A China-driven surge in green bond issuance helps pave the way for a socially responsible version of the security in the U.S.
Starbucks created something remarkable in May, besides the Caramel Waffle Cone Frappuccino. It served up a $500 million “social bond” to investors, and in doing so, expanded the use of the bond market well beyond its usual remit. Starbucks will use the funding to support its stable of hand-picked ethical coffee growers, which includes lending to farmers who can’t get funding elsewhere.
The Morgan Stanley-led deal is the first of its kind by a U.S. company, and is a key advancement in the world of sustainable investing. It signals to the rest of Corporate America that many investors now look at social responsibility as an item just as deserving of funding in the bond market as any other core business activity.
“Starbucks epitomizes how any corporation in any industry can now take a look at its business and identify how it operates in a socially responsible manner, and then offer investors the opportunity to support that,” says Navindu Katugampola, head of green and sustainability bonds at Morgan Stanley.

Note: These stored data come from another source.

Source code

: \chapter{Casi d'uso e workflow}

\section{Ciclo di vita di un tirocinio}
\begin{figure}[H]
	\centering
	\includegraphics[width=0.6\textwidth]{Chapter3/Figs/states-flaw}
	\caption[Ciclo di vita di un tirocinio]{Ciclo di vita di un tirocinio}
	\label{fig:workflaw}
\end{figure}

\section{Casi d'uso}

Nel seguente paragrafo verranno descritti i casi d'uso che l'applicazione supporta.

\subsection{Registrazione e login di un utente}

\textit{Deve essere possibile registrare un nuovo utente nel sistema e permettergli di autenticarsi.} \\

Paving the way for social, or “sustainability” bonds as they’re sometimes called, is a booming green bond business. Green bond issuance reached record levels in the first half of this year, fueled by a first quarter surge in deals out of China. By the end of June, Chinese entities constituted a quarter of the record $37 billion worth of deal volume1. Moody’s Investors Service expects entities from China, and a number of other signatories to the United Nations’ COP21 Paris Agreement2 to seek funding for climate-related projects in the green bond market. Moody's forecasts at least a $50 billion tally of deals by the end of this year and possibly as much as $70 billion, from $42 billion in 20153.

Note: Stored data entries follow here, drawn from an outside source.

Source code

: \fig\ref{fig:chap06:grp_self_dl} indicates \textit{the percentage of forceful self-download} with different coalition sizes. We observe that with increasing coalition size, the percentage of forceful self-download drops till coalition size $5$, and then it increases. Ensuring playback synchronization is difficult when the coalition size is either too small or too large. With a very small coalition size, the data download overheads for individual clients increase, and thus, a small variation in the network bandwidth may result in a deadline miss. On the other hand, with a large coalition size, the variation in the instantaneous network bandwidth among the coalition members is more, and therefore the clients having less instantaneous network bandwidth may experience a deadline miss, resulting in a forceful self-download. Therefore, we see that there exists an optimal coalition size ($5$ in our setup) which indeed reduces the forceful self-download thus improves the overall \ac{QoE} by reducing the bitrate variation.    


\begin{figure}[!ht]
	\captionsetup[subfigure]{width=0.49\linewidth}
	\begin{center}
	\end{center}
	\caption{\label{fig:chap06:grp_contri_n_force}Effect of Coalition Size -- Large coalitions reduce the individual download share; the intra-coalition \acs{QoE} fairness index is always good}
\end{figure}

“India is one of the governments around the world that agreed at the UN’s COP21 meeting to a new global climate accord, and its plans to boost renewable energy capacity is very substantial,” says Andrew Salvoni, head of Morgan Stanley’s green and sustainable bond syndicate desk. “It’s likely we’ll also see debut offerings from other countries using the structure to fund environmentally-friendly projects.”
Driving record deal volumes for green bonds and the debut of new structures is ever-increasing demand for Sustainable and Responsible Investing (SRI). Overall appetite for SRI products and strategies now accounts for $6.57 trillion of assets managed in the U.S.4 and $21.4 trillion globally5.
The acceptance of green bonds has helped whet investors’ appetite for more kinds of SRI vehicles. “One of the reasons why we are seeing a growing interest in social bonds is because people want diversity in their SRI portfolios – they want different kinds of issuers,” says Salvoni. “Many investors also want to get involved in other causes they are passionate about.”
Social bonds have been slow to catch on, partly because of the lack of any guidelines on what constitutes one. “There’s been a push, particularly on the investor side but also from issuers, to expand the green bond market from simply a climate remit, to include other aspects of socially responsible investment,” says Salvoni.
The International Capital Markets Association has sought to remedy this with a Social Bond Guidance appendix to its already industry-standard Green Bond Principles.